Julius Winsome de Gerard Donovan

9782020959131

C’est en relisant un Vargas, l’Armée furieuse, que j’ai eu envie de relire Julius Winsome. Dans le dernier roman de Fred Vargas, Adamsberg a fort affaire avec cette armée de morts qui sème l’effroi en Normandie. Mais dans ses priorités, se trouve aussi la recherche de « l’enfant de salaud » qui a attaché les pattes d’un pigeon. Et Mon commissaire préféré se remémore une anecdote. Un homme de sa connaissance nourrissait une couleuvre avec du lait. Un jour un type tue la couleuvre, alors l’homme tue le type. Logique.
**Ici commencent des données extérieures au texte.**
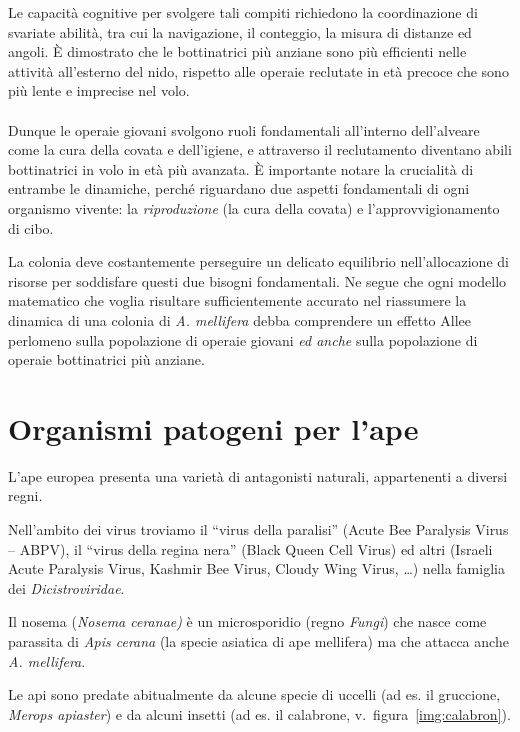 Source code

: Le capacità cognitive per svolgere tali compiti richiedono la coordinazione di svariate abilità, tra cui la navigazione, il conteggio, la misura di distanze ed angoli.
È dimostrato che le bottinatrici più anziane sono più efficienti nelle attività all'esterno del nido, rispetto alle operaie reclutate in età precoce che sono più lente e imprecise nel volo.

\paragraph{}
Dunque le operaie giovani svolgono ruoli fondamentali all'interno dell'alveare come la cura della covata e dell'igiene, e attraverso il reclutamento diventano abili bottinatrici in volo in età più avanzata.
È importante notare la crucialità di entrambe le dinamiche, perché riguardano due aspetti fondamentali di ogni organismo vivente: la \emph{riproduzione} (la cura della covata) e l'approvvigionamento di cibo.

La colonia deve costantemente perseguire un delicato equilibrio nell'allocazione di risorse per soddisfare questi due bisogni fondamentali.
Ne segue che ogni modello matematico che voglia risultare sufficientemente accurato nel riassumere la dinamica di una colonia di \emph{A. mellifera} debba comprendere un effetto Allee perlomeno sulla popolazione di operaie giovani
\emph{ed anche} sulla popolazione di operaie bottinatrici più anziane.

\section{Organismi patogeni per l'ape}
L'ape europea presenta una varietà di antagonisti naturali, appartenenti a diversi regni.

Nell'ambito dei virus troviamo il ``virus della paralisi'' (Acute Bee Paralysis Virus -- ABPV), il ``virus della regina nera'' (Black Queen Cell Virus) ed altri (Israeli Acute Paralysis Virus, Kashmir Bee Virus, Cloudy Wing Virus, \dots) nella famiglia dei \emph{Dicistroviridae}.

Il nosema (\emph{Nosema ceranae)} è un microsporidio (regno \emph{Fungi}) che nasce come parassita di \emph{Apis cerana} (la specie asiatica di ape mellifera) ma che attacca anche \emph{A. mellifera}.

Le api sono predate abitualmente da alcune specie di uccelli (ad es. il gruccione, \emph{Merops apiaster}) e da alcuni insetti (ad es. il calabrone, v.~figura~\ref{img:calabron}).

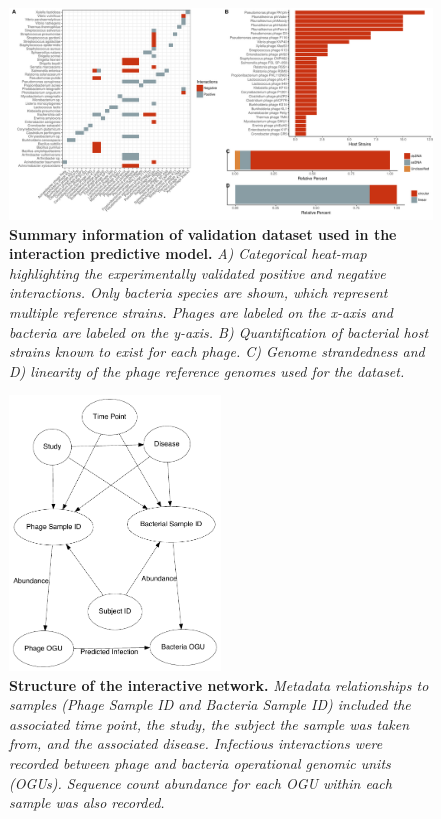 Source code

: \documentclass[12pt,]{article}
\begin{document}
\begin{figure}[htbp]
\centering
\includegraphics[width=1.00000\textwidth]{../figures/BenchmarkDataset.pdf}
\caption{\textbf{Summary information of validation dataset used in the
interaction predictive model.} \emph{A) Categorical heat-map
highlighting the experimentally validated positive and negative
interactions. Only bacteria species are shown, which represent multiple
reference strains. Phages are labeled on the x-axis and bacteria are
labeled on the y-axis. B) Quantification of bacterial host strains known
to exist for each phage. C) Genome strandedness and D) linearity of the
phage reference genomes used for the
dataset.}\label{ValidationOverview}}
\end{figure}

\newpage

\begin{figure}[htbp]
\centering
\includegraphics[width=0.50000\textwidth]{../figures/graphdatabasediagram.pdf}
\caption{\textbf{Structure of the interactive network.} \emph{Metadata
relationships to samples (Phage Sample ID and Bacteria Sample ID)
included the associated time point, the study, the subject the sample
was taken from, and the associated disease. Infectious interactions were
recorded between phage and bacteria operational genomic units (OGUs).
Sequence count abundance for each OGU within each sample was also
recorded.}\label{NetworkDiagram}}
\end{figure}
\end{document}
Et voilà pourquoi cela m’a ramenée au roman de Donovan.

L’histoire est d’une parfaite simplicité : un homme d’une cinquantaine d’années vit seul dans son petit chalet au milieu de la forêt, quelque part dans le Maine. Son seul compagnon est son chien Hobbes. Ses journées s’étirent, immuables et paisibles : lire au coin du feu (Julius possède 3282 livres), s’occuper de Hobbes, nourrir les oiseaux du jardin, planter des fleurs… bref, une petite vie qui semblerait monotone mais qui lui convient parfaitement. Sans la présence des chasseurs qui envahissent les bois à chaque saison, ce serait presque le paradis.
Un jour d’hiver, Julius entend des coups de fusil bien près de sa maison. Et quelques heures plus tard, il trouve le cadavre de son chien. Abattu à bout portant.
Que se passe-t-il dans la tête de cet homme si paisible ? La mort de son chien le fait vaciller, c’est son petit univers qui s’écroule, c’est à nouveau la solitude qui va s’installer… Un tel crime peut-il rester impuni ? Sûrement pas. Pour Julius l’heure de la vengeance à sonné…

Je suis resté quelques instants devant la tombe de Hobbes, ne sachant que penser ou dire. J’aurais donné tous les livres du chalet, tout mon argent jusqu’au dernier penny pour le voir resurgir du trou. Je me serais débrouillé pour oublier toute l’affaire. Mais il n’a pas resurgi. On en était donc là.

Julius s’est-il transformé en tueur fou ?
Curieusement, malgré les actes de Julius, une sorte de connivence s’installe avec le lecteur. J’ai fini par me mettre à la place de cet homme et comprendre son geste. Une empathie certaine. Y a-t-il de la folie dans sa décision ? Je n’en suis pas certaine… La fin du roman, qui m’a un peu dérangée, me conforte dans ma pensée. C’est là d’ailleurs la grande force du roman. car si l’auteur nous livre quelques éléments de la vie de Julius, et notamment ses rapports avec son père, le spectre des guerres passées, la rencontre avec Claire, il évite de tomber dans le piège de l’explication psychologique. La vengeance de Julius est simplement décrite, l’écrivain ne juge pas son personnage, il se borne à nous le montrer agissant en accord avec ses propres principes et sa logique. L’homme et la nature se confondent, glacés et hostiles mais empreints d’une certaine pureté.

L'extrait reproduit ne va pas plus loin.